小鼠成骨细胞分离,培养及鉴定方法

小鼠成骨细胞背景介绍

小鼠成骨细胞分离自颅骨组织;颅骨位于脊柱上方，由23块形状和大小不同的扁骨和不规则骨组成。除下颌骨及舌骨外，其余各骨彼此借缝或软骨牢固连结，起着保护和支持脑、感觉器官以及消化器和呼吸器的起始部分的作用。颅分脑颅和面颅两部分。脑颅位于颅的后上部，内有颅腔，容纳脑，共8块。面颅为颅的前下部分，包含眶、鼻腔、口腔等结构，构成面部的支架，共15块。成骨细胞是骨形成的主要功能细胞，负责骨基质的合成、分泌和矿化。骨不断地进行着重建，骨重建过程包括破骨细胞贴附在旧骨区域，分泌酸性物质溶解矿物质，分泌蛋白酶消化骨基质，形成骨吸收陷窝;其后，成骨细胞移行至被吸收部位，分泌骨基质，骨基质矿化而形成新骨;破骨与成骨过程的平衡是维持正常骨量的关键。成骨细胞培养不仅有助于了解骨形成机制、骨骼系统疾病的分子和细胞学基础，也是药物筛选、生物材料开发和生物工程研究的重要手段。

小鼠成骨细胞分离,培养及鉴定方法

试剂及工具

成骨细胞组织消化液1、成骨细胞组织消化液2、成骨细胞专用培养基、PBS磷酸缓冲液、双抗(100 U/ml 青霉素， 100 μg/ml 链霉素)、两性霉素b、6 cm、手术剪，尖头镊，显微剪等解剖工具

小鼠成骨细胞分离培养操作步骤

1.取出生(2-3天)小鼠3-5只，将其放入一个大培养皿中，并用70%乙醇消毒。

2.用大剪刀取下头部，抓住颈背处的头部，沿着颅底做一个小切口。使用镊子小心地从头骨上去除皮肤和脑组织。

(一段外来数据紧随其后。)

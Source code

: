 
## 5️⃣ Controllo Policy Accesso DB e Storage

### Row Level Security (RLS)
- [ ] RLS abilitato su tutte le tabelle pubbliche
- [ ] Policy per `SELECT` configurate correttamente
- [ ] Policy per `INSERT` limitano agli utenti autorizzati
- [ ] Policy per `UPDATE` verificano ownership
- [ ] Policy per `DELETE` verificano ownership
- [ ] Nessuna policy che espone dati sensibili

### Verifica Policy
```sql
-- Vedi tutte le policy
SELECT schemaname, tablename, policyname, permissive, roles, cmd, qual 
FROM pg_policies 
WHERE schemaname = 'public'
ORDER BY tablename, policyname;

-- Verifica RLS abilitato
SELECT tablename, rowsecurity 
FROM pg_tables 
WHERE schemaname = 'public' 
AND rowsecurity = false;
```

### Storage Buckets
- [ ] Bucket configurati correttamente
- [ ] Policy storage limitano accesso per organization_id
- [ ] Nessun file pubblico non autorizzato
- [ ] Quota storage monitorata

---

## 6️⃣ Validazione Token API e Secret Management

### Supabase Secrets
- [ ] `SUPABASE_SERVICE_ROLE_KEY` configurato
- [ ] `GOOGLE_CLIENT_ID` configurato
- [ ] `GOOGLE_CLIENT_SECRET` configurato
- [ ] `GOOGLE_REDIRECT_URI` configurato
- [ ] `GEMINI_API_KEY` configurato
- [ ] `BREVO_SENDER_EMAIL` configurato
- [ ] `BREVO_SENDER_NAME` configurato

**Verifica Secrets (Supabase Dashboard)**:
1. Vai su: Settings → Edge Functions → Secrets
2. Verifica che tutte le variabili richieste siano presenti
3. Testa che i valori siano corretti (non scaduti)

4. 切掉下颌，刮掉颅骨边缘周围的任何多余的组织和软骨。

5. 将颅骨切成两半，放入6cm培养皿中; 用PBS清洗颅骨。

6. 对第二只动物重复步骤 2-5。

7.将头盖骨在成骨细胞组织消化液2(1mL/颅骨)中，37°C孵育消化10分钟。消化结束后弃去胰蛋白酶溶液; 在成骨细胞专用培养基中洗涤。

8. 弃完全培养基，加入成骨细胞组织消化液2(800μl/颅骨)，在37°C孵育30分钟。(每10min吹打

9. 弃去消化液溶液，换成新鲜的成骨细胞组织消化液2，在37°C下继续消化60分钟。

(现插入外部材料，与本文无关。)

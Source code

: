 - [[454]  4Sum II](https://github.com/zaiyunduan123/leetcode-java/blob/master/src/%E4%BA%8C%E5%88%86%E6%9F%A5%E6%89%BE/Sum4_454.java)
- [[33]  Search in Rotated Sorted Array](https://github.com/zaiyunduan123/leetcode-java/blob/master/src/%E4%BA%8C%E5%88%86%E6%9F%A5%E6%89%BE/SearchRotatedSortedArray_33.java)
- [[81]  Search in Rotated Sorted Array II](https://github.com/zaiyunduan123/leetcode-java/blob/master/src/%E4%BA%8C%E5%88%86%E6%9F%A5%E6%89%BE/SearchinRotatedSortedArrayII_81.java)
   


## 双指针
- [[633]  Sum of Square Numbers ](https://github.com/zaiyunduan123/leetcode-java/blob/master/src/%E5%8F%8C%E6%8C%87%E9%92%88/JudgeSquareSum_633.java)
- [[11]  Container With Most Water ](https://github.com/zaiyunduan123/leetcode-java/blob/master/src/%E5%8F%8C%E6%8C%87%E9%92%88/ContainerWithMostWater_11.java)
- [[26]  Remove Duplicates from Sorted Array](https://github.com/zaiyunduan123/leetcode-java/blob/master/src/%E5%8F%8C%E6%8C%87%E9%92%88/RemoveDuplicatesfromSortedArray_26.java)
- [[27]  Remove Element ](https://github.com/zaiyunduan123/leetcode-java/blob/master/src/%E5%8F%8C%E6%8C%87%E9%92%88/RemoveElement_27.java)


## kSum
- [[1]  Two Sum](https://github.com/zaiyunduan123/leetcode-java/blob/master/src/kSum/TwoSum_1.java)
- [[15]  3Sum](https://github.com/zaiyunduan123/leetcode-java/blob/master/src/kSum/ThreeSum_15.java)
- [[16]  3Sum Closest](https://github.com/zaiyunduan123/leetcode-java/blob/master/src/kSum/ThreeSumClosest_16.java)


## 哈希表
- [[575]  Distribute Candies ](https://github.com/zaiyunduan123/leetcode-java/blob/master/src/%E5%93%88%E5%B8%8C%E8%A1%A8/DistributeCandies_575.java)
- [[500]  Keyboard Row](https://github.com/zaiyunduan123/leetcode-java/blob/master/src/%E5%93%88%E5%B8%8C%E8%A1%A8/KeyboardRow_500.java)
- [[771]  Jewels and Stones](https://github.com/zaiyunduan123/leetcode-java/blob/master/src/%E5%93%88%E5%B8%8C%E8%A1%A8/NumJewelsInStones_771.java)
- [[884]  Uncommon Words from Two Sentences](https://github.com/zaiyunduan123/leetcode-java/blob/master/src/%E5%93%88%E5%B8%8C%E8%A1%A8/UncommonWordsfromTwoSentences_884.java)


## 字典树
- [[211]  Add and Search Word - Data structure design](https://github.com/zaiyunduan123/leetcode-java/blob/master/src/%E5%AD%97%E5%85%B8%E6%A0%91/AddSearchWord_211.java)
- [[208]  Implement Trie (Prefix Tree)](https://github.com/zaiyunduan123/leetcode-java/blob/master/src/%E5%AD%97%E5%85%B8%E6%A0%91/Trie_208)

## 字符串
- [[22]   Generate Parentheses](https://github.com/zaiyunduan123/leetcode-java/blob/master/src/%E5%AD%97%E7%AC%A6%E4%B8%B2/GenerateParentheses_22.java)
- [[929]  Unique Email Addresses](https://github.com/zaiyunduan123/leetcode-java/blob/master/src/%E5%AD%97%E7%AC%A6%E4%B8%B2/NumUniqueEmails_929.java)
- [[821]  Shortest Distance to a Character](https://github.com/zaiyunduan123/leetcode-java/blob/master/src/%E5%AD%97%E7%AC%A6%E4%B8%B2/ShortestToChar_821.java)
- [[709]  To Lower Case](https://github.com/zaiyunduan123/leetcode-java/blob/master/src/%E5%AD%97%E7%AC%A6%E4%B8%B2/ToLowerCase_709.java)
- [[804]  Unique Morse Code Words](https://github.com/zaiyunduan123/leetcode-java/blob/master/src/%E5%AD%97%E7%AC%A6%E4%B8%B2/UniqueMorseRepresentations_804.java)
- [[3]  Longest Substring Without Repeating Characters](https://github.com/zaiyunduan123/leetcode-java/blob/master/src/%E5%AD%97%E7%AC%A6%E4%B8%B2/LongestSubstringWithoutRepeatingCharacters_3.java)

10. 保留最终消化物并转移到15mL离心管中。加入5 mL成骨细胞专用培养基。

11.在室温下以1500×g离心5分钟。弃去上清液并将细胞沉淀重悬于成骨细胞专用培养基(1ml /颅骨)中。合并细胞悬液。

12.将20 mL 成骨细胞专用培养基加入T75培养瓶，往培养瓶中加入1mL胞悬液。

13. 将培养瓶在 37°C/ 5% CO2 培养箱培养，直到细胞达到汇合，大约三天左右

小鼠成骨细胞鉴定

1.形态观察

小鼠成骨细胞是一种贴壁细胞，细胞形态呈梭形、多角形细胞，酶消化分离所得细胞接种于培养瓶， 24 h后细胞充分伸展，呈梭形、三角形或不规则多边形。

2. 染色鉴定

2.1碱性磷酸酶染色

第3代成骨细胞碱性磷酸酶染色，成骨细胞胞膜及胞浆内颗粒染色呈棕色或者咖啡色颗粒。

2.2茜素红染色结果

第 3 代成骨细胞培养 21 d 后，可以发现细胞汇合处呈现多层重叠生长，形成钙结节的不透明区域，茜素红染色后，钙结节被染成橘红色。